At halftime, we got great news: You can silence your pizza buzzer. Bad news: No one had entered their name to be the wild-card reader, even with the promise of a $50 Whitty Books gift card for the lucky winner. Finally, a brave attendee offered her name. With a 100% chance of being drawn, Kathryn Parkman (my date for the evening) was selected by fate as our wild card. She read an essay (the only nonfiction of the night and a piece I love) detailing her experience with a palm reader after a fairly significant injury to her hand. Among the many things she learned from the palmist: The scar is a continuation of my fate line, which starts at the bottom of the palm near the wrist and runs up through the center, toward the middle finger. (Not everyone has one.) Apparently fate was hard at work this particular night: Parkman was also the very first reader at the very first Seven Minutes in Heaven, in 2016.
Scheduled reader No. 3 was Tulsan Jonathan Gaboury, whose cute kid clapped for him as he made his way to the stage. He expertly—i.e., theatrically, energetically, engagingly—read his story “Nonfiction Man,” a fun, irreverent piece in which a character, Cassandra, stands aghast as the titular man inopportunely reads from a dull essay amid chaos (think tragedy, car crash). Another moment with a fated feel: Cassandra’s phone buzzed (in the story) with a call from her mother right as a pizza buzzer (in the real-life Heirloom) went off (but: bless our new knowledge of the silencer).
“Thanks for that. I’m never writing nonfiction again,” Blood joked before introducing the final reader: Bailey Brooks, Tulsa native, OU professor, and winner of “Best in Prose” in The Aster Review. After announcing that her voice was shot after screaming the Wicked soundtrack on the drive from Norman, she introduced an excerpt from the historical novel she’s querying, set at Tulsa’s Milwaukee Tavern in the 1970s (she took some artistic liberties; the lesbian bar was actually around in the ’40s and ’50s). Her main character, a newcomer from Chicago, notes that while the bar is full of white people, at least it’s integrated. Brooks delivered a tense and powerful scene in which her character navigates race and sexuality in this decidedly not-Chicago setting. I’ll echo Blood’s words: I hope she gets the book picked up. I would love to read it.
This was at least the third Seven Minutes to take place at Heirloom, an establishment that consistently shows up for local artists. I love the venue for literary events (including the OSU Center for Poets & Writers’ Live Lit Nights). The sound and space are good for a reading in the sometimes cavernous-feeling brewery, even when kids and families who didn’t plan to be part of an audience are around.
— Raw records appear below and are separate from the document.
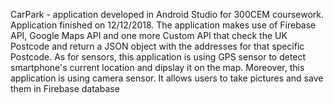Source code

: CarPark - application developed in Android Studio for 300CEM coursework.
Application finished on 12/12/2018.
The application makes use of Firebase API, Google Maps API and one more Custom API that check the UK Postcode and return a JSON object with the addresses for that specific Postcode.
As for sensors, this application is using GPS sensor to detect smartphone's current location and dipslay it on the map. Moreover, this application is using camera sensor. It allows users to take pictures and save them in Firebase database
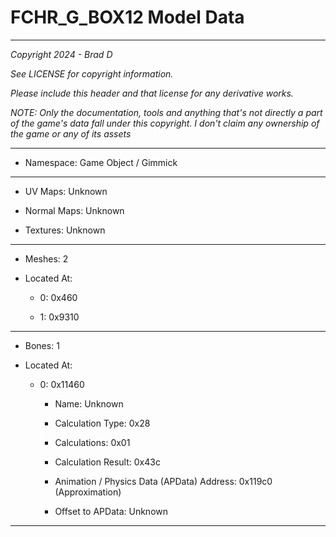 # FCHR_G_BOX12 Model Data

---

*Copyright 2024 - Brad D*

*See LICENSE for copyright information.*

*Please include this header and that license for any derivative works.*

*NOTE: Only the documentation, tools and anything that's not directly a part of the game's data fall under this copyright. I don't claim any ownership of the game or any of its assets*

---

* Namespace: Game Object / Gimmick

---

* UV Maps: Unknown

* Normal Maps: Unknown

* Textures: Unknown

---

* Meshes: 2

* Located At:

  * 0: 0x460

  * 1: 0x9310

---

* Bones: 1

* Located At:

  * 0: 0x11460

    * Name: Unknown

    * Calculation Type: 0x28

    * Calculations: 0x01

    * Calculation Result: 0x43c

    * Animation / Physics Data (APData) Address: 0x119c0 (Approximation)

    * Offset to APData: Unknown

---


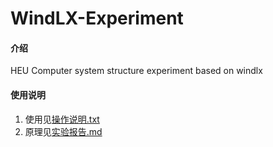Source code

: # WindLX-Experiment

#### 介绍
HEU Computer system structure experiment based on windlx

#### 使用说明

1. 使用见[操作说明.txt](https://github.com/Justlovesmile/WindLX-Experiment/blob/master/%E6%93%8D%E4%BD%9C%E8%AF%B4%E6%98%8E.txt)
2. 原理见[实验报告.md](https://github.com/Justlovesmile/WindLX-Experiment/blob/master/%E5%AE%9E%E9%AA%8C%E6%8A%A5%E5%91%8A.md)
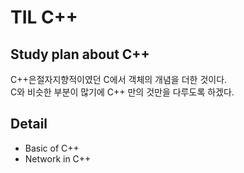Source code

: # TIL C++
## Study plan about C++
C++은절자지향적이였던 C에서 객체의 개념을 더한 것이다.  
C와 비슷한 부분이 많기에 C++ 만의 것만을 다루도록 하겠다.

## Detail
* Basic of C++
* Network in C++
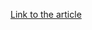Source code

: [Link to the article](https://thehackernews.com/2025/04/ai-powered-gamma-used-to-host-microsoft.html)
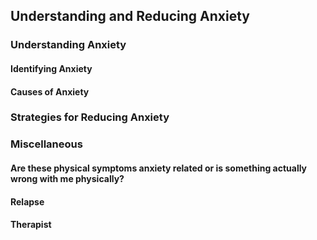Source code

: ## Understanding and Reducing Anxiety

### Understanding Anxiety

#### Identifying Anxiety

#### Causes of Anxiety

### Strategies for Reducing Anxiety

### Miscellaneous

#### Are these physical symptoms anxiety related or is something actually wrong with me physically?

#### Relapse

#### Therapist
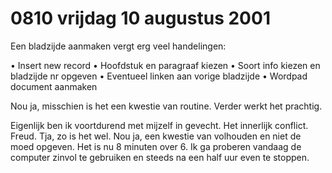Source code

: # 0810 vrijdag 10 augustus 2001
Een  bladzijde aanmaken vergt erg veel handelingen:

• Insert new record
• Hoofdstuk en paragraaf kiezen
• Soort info kiezen en bladzijde nr opgeven
• Eventueel linken aan vorige bladzijde
• Wordpad document aanmaken

Nou ja, misschien is het een kwestie van routine. Verder werkt het prachtig.

Eigenlijk ben ik voortdurend met mijzelf in gevecht. Het innerlijk conflict. Freud. Tja, zo is het wel. Nou ja, een kwestie van volhouden en niet de moed opgeven. Het is nu 8 minuten over 6. Ik ga proberen vandaag de computer zinvol te gebruiken en steeds na een half uur even te stoppen.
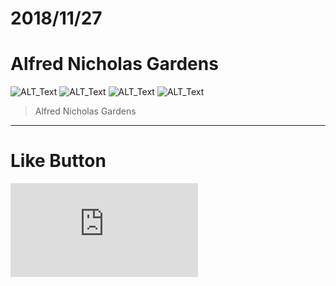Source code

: # 2018/11/27
# Alfred Nicholas Gardens

![ALT_Text](https://s9443112.github.io/github_blog/2018/2018-11-27/IMG_2207.JPG)
![ALT_Text](https://s9443112.github.io/github_blog/2018/2018-11-27/IMG_2210.JPG)
![ALT_Text](https://s9443112.github.io/github_blog/2018/2018-11-27/IMG_2212.JPG)
![ALT_Text](https://s9443112.github.io/github_blog/2018/2018-11-27/IMG_2213.JPG)

>Alfred Nicholas Gardens



* * *

# Like Button

<iframe class="lc-margin-top-64 lc-margin-bottom-32 lc-mobile" data-v-b66e9a5a="" frameborder="0" src="https://button.like.co/in/embed/lazy_tea_time/button?referrer=https://lazyteatime.github.io/2019/2019-03-19/2019-03-19&amp;type=wp"> </iframe>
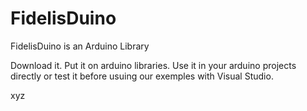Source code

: # FidelisDuino
FidelisDuino is an Arduino Library

Download it.
Put it on arduino libraries.
Use it in your arduino projects directly or test it before usuing our exemples with Visual Studio.

xyz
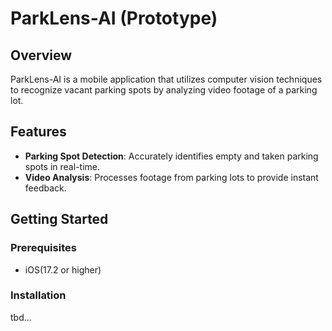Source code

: # ParkLens-AI (Prototype)

## Overview
ParkLens-AI is a mobile application that utilizes computer vision techniques to recognize vacant parking spots by analyzing video footage of a parking lot.

## Features
- **Parking Spot Detection**: Accurately identifies empty and taken parking spots in real-time.
- **Video Analysis**: Processes footage from parking lots to provide instant feedback.

## Getting Started

### Prerequisites
- iOS(17.2 or higher)

### Installation

tbd...
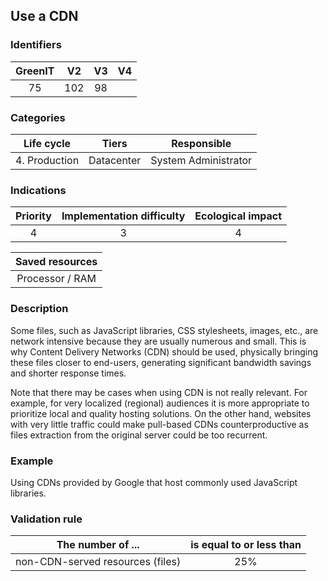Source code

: ## Use a CDN

### Identifiers

| GreenIT | V2  | V3  |  V4  |
|:-------:|:---:|:---:|:----:|
|   75    | 102 | 98  |      |

### Categories

|  Life cycle   |   Tiers    |     Responsible      |
|:-------------:|:----------:|:--------------------:|
| 4. Production | Datacenter | System Administrator |

### Indications

| Priority | Implementation difficulty | Ecological impact |
|:--------:|:-------------------------:|:-----------------:|
|    4     |             3             |         4         |

|                      Saved resources                      |
|:---------------------------------------------------------:|
|                      Processor / RAM                      |

### Description

Some files, such as JavaScript libraries, CSS stylesheets, images, etc., are network intensive because they are usually numerous and small. 
This is why Content Delivery Networks (CDN) should be used, physically bringing these files closer to end-users, generating significant bandwidth savings and shorter response times.

Note that there may be cases when using CDN is not really relevant. For example, for very localized (regional) audiences
it is more appropriate to prioritize local and quality hosting solutions. On the other hand, websites with very little 
traffic could make pull-based CDNs counterproductive as files extraction from the original server could be too recurrent.

### Example

Using CDNs provided by Google that host commonly used JavaScript libraries.


### Validation rule

| The number of ...                | is equal to or less than |  
|----------------------------------|:------------------------:|
| non-CDN-served resources (files) |           25%            |
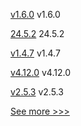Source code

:
[v1.6.0](https://github.com/hyperledger/web3j-cli/releases/tag/v1.6.0) v1.6.0

[24.5.2](https://github.com/hyperledger/besu/releases/tag/24.5.2) 24.5.2

[v1.4.7](https://github.com/hyperledger/firefly-common/releases/tag/v1.4.7) v1.4.7

[v4.12.0](https://github.com/hyperledger/web3j-gradle-plugin/releases/tag/v4.12.0) v4.12.0

[v2.5.3](https://github.com/hyperledger/fabric-chaincode-java/releases/tag/v2.5.3) v2.5.3


[See more >>>](https://start-here.hyperledger.org/releases)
It had been a while since the last Seven Minutes installment, but I have it on good authority that we can expect a twice-a-year cadence moving forward, which is good news for local writers (and listeners). If you think readings aren’t your thing, I encourage you to give the next one a try anyway. I don’t think I’ve ever seen anyone truly bomb at one of these, and even if one story or essay were really, really bad—it’s only seven minutes.